The attention is fixed on a small business organisation and large units of factors. If we conceive of a large business and small units of factors, it will be clear that withdrawing a unit at the margin will not appreciably affect the productivity of the other factors.

(x) It is also objected that the theory assumes that the supply of a factor is fixed. In actual practice, the reward enjoyed by a factor does affect its supply. The theory approaches the problem from the side of demand only. It is thus a one-sided explanation.

(xi) It should be remembered that the theory is valid only under the assumption of perfect competition. In real life, competition is not perfect. Hence, actual rewards paid to the factors of production do not conform to their relative marginal productivities.

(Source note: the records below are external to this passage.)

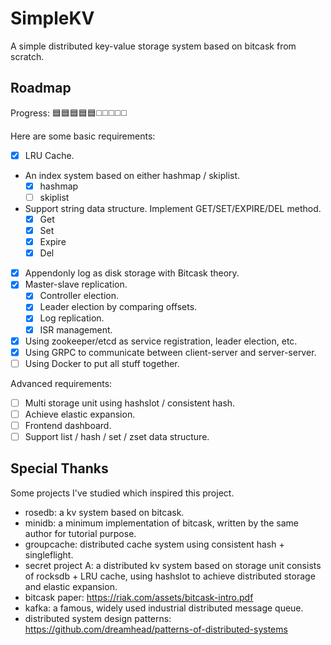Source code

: # SimpleKV

A simple distributed key-value storage system based on bitcask from scratch.

## Roadmap

Progress: 🟦🟦🟦🟦🟦◻️◻️◻️◻️◻️

Here are some basic requirements:

- [x] LRU Cache.
- An index system based on either hashmap / skiplist.
  - [x] hashmap
  - [ ] skiplist
- Support string data structure. Implement GET/SET/EXPIRE/DEL method.
  - [x] Get
  - [x] Set
  - [x] Expire
  - [x] Del
- [x] Appendonly log as disk storage with Bitcask theory.
- [x] Master-slave replication.
  - [x] Controller election.
  - [x] Leader election by comparing offsets.
  - [x] Log replication.
  - [x] ISR management.
- [x] Using zookeeper/etcd as service registration, leader election, etc.
- [x] Using GRPC to communicate between client-server and server-server.
- [ ] Using Docker to put all stuff together.

Advanced requirements:

- [ ] Multi storage unit using hashslot / consistent hash.
- [ ] Achieve elastic expansion.
- [ ] Frontend dashboard.
- [ ] Support list / hash / set / zset data structure.

## Special Thanks

Some projects I've studied which inspired this project.

- rosedb: a kv system based on bitcask.
- minidb: a minimum implementation of bitcask, written by the same author for tutorial purpose.
- groupcache: distributed cache system using consistent hash + singleflight.
- secret project A: a distributed kv system based on storage unit consists of rocksdb + LRU cache, using hashslot to achieve distributed storage and elastic expansion.
- bitcask paper: https://riak.com/assets/bitcask-intro.pdf
- kafka: a famous, widely used industrial distributed message queue.
- distributed system design patterns: https://github.com/dreamhead/patterns-of-distributed-systems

Moreover, this explanation of the determination of the shares of the various factors of production, in a capitalistic economy should not be regarded as justification, from the ethical point of view, of the system of distribution under such a system. The theory is essentially positive and not normative. It does not say that the reward of a factor according to marginal productivity is a just reward.

We may conclude in the words of Professor Samuelson that, “It (marginal productivity theory) is not a theory that explains wages, rents, or interest; on the contrary, it simply explains how factors of production are hired by the firm, once their prices are known.” For instance, it tells us how many workers an employer will employ at a given wage level. It does not tell how that wage level itself is determined.